L’escadre arriva sans encombre le 10 au matin en vue des côtes de Norvège, et le 13 mouilla près d’Elseneur. Le Sund fut franchi le lendemain sans obstacle. Le roi de Danemark Christian V envoya des pilotes à Jean Bart et des rafraîchissemens à Conti. L’escadre défila à double portée de mousquet du château de Cronenbourg. « La reine danoise s’avança sur le bord de la mer, pour voir le prince qui était sur le tillac et qui fit saluer Sa Majesté de quinze coups de canon : à quoi la Reine fit répondre par neuf coups[2]. » Du rivage où elle contemplait l’escadre de Jean Bart, elle pouvait se dire : « Voilà la fortune de la France qui passe ! » Fortune bien éphémère peut-être !

L’Electeur de Saxe, esprit ardent, audacieux, jugeait que sa cause à lui dépendait uniquement de la force, l’ultima ratio était sa devise. Il envoya prier le roi de Danemark de s’opposer au passage de Conti. Son émissaire arrivait trop tard. D’ailleurs, Christian V, irrité contre l’Electeur, déclara vouloir rester neutre entre les compétiteurs au trône de Pologne.

Le calme plat et les courans contraires à la navigation obligèrent l’escadre française à mouiller en rade de Copenhague, jusqu’à ce que le vent permît de mettre à la voile pour Dantzig. Enfin, le 25 septembre, Jean Bart amena le prince à bon port devant cette ville allemande, et s’y embossa.

Les premières paroles de Conti aux envoyés polonais qu’il eut à recevoir furent pour se plaindre qu’on eût gâté sa cause par des mensonges, et pour déclarer qu’il voulait essayer de la rétablir en disant la vérité[3].

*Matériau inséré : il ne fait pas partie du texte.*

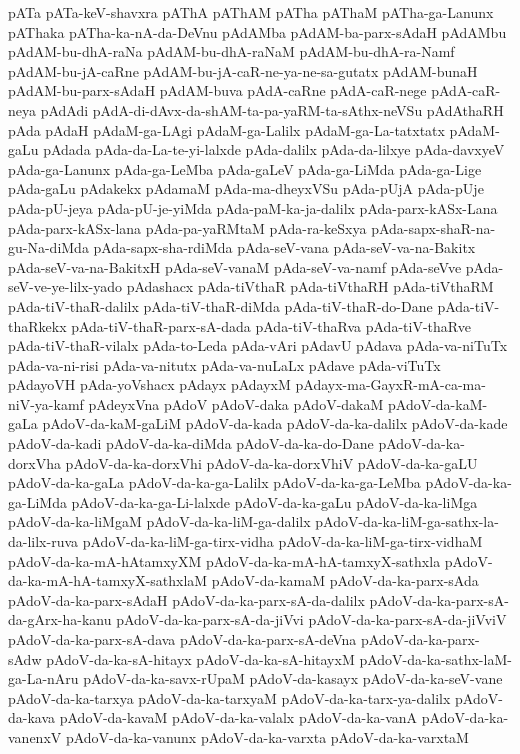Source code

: {pATa
pATa-keV-shavxra
pAThA
pAThAM
pATha
pAThaM
pATha-ga-Lanunx
pAThaka
pATha-ka-nA-da-DeVnu
pAdAMba
pAdAM-ba-parx-sAdaH
pAdAMbu
pAdAM-bu-dhA-raNa
pAdAM-bu-dhA-raNaM
pAdAM-bu-dhA-ra-Namf
pAdAM-bu-jA-caRne
pAdAM-bu-jA-caR-ne-ya-ne-sa-gutatx
pAdAM-bunaH
pAdAM-bu-parx-sAdaH
pAdAM-buva
pAdA-caRne
pAdA-caR-nege
pAdA-caR-neya
pAdAdi
pAdA-di-dAvx-da-shAM-ta-pa-yaRM-ta-sAthx-neVSu
pAdAthaRH
pAda
pAdaH
pAdaM-ga-LAgi
pAdaM-ga-Lalilx
pAdaM-ga-La-tatxtatx
pAdaM-gaLu
pAdada
pAda-da-La-te-yi-lalxde
pAda-dalilx
pAda-da-lilxye
pAda-davxyeV
pAda-ga-Lanunx
pAda-ga-LeMba
pAda-gaLeV
pAda-ga-LiMda
pAda-ga-Lige
pAda-gaLu
pAdakekx
pAdamaM
pAda-ma-dheyxVSu
pAda-pUjA
pAda-pUje
pAda-pU-jeya
pAda-pU-je-yiMda
pAda-paM-ka-ja-dalilx
pAda-parx-kASx-Lana
pAda-parx-kASx-lana
pAda-pa-yaRMtaM
pAda-ra-keSxya
pAda-sapx-shaR-na-gu-Na-diMda
pAda-sapx-sha-rdiMda
pAda-seV-vana
pAda-seV-va-na-Bakitx
pAda-seV-va-na-BakitxH
pAda-seV-vanaM
pAda-seV-va-namf
pAda-seVve
pAda-seV-ve-ye-lilx-yado
pAdashacx
pAda-tiVthaR
pAda-tiVthaRH
pAda-tiVthaRM
pAda-tiV-thaR-dalilx
pAda-tiV-thaR-diMda
pAda-tiV-thaR-do-Dane
pAda-tiV-thaRkekx
pAda-tiV-thaR-parx-sA-dada
pAda-tiV-thaRva
pAda-tiV-thaRve
pAda-tiV-thaR-vilalx
pAda-to-Leda
pAda-vAri
pAdavU
pAdava
pAda-va-niTuTx
pAda-va-ni-risi
pAda-va-nitutx
pAda-va-nuLaLx
pAdave
pAda-viTuTx
pAdayoVH
pAda-yoVshacx
pAdayx
pAdayxM
pAdayx-ma-GayxR-mA-ca-ma-niV-ya-kamf
pAdeyxVna
pAdoV
pAdoV-daka
pAdoV-dakaM
pAdoV-da-kaM-gaLa
pAdoV-da-kaM-gaLiM
pAdoV-da-kada
pAdoV-da-ka-dalilx
pAdoV-da-kade
pAdoV-da-kadi
pAdoV-da-ka-diMda
pAdoV-da-ka-do-Dane
pAdoV-da-ka-dorxVha
pAdoV-da-ka-dorxVhi
pAdoV-da-ka-dorxVhiV
pAdoV-da-ka-gaLU
pAdoV-da-ka-gaLa
pAdoV-da-ka-ga-Lalilx
pAdoV-da-ka-ga-LeMba
pAdoV-da-ka-ga-LiMda
pAdoV-da-ka-ga-Li-lalxde
pAdoV-da-ka-gaLu
pAdoV-da-ka-liMga
pAdoV-da-ka-liMgaM
pAdoV-da-ka-liM-ga-dalilx
pAdoV-da-ka-liM-ga-sathx-la-da-lilx-ruva
pAdoV-da-ka-liM-ga-tirx-vidha
pAdoV-da-ka-liM-ga-tirx-vidhaM
pAdoV-da-ka-mA-hAtamxyXM
pAdoV-da-ka-mA-hA-tamxyX-sathxla
pAdoV-da-ka-mA-hA-tamxyX-sathxlaM
pAdoV-da-kamaM
pAdoV-da-ka-parx-sAda
pAdoV-da-ka-parx-sAdaH
pAdoV-da-ka-parx-sA-da-dalilx
pAdoV-da-ka-parx-sA-da-gArx-ha-kanu
pAdoV-da-ka-parx-sA-da-jiVvi
pAdoV-da-ka-parx-sA-da-jiVviV
pAdoV-da-ka-parx-sA-dava
pAdoV-da-ka-parx-sA-deVna
pAdoV-da-ka-parx-sAdw
pAdoV-da-ka-sA-hitayx
pAdoV-da-ka-sA-hitayxM
pAdoV-da-ka-sathx-laM-ga-La-nAru
pAdoV-da-ka-savx-rUpaM
pAdoV-da-kasayx
pAdoV-da-ka-seV-vane
pAdoV-da-ka-tarxya
pAdoV-da-ka-tarxyaM
pAdoV-da-ka-tarx-ya-dalilx
pAdoV-da-kava
pAdoV-da-kavaM
pAdoV-da-ka-valalx
pAdoV-da-ka-vanA
pAdoV-da-ka-vanenxV
pAdoV-da-ka-vanunx
pAdoV-da-ka-varxta
pAdoV-da-ka-varxtaM
}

  1. Second supplément au Parlement français, 1755, p. 5-6.
  2. Gazette d’Amsterdam, n° LXXVI et LXXX. Gazette de Hambourg. Gazette de Paris, n° du 30 septembre. Mercure Galant, juillet 1697, p. 288. Dangeau, VI, 183-198. Faucher, Histoire de Polignac, I, 366-367.
  3. Cf. une lettre du 7 septembre 1697, publiée par M. Kemble dans ses State papers and Correspondance (1857), pp. 202-203. Collections d’autographes de M. de Stassart, par le baron Kervyn de Lettenhove, p. 90. Cité par Boislisle, Note des Mémoires de Saint-Simon.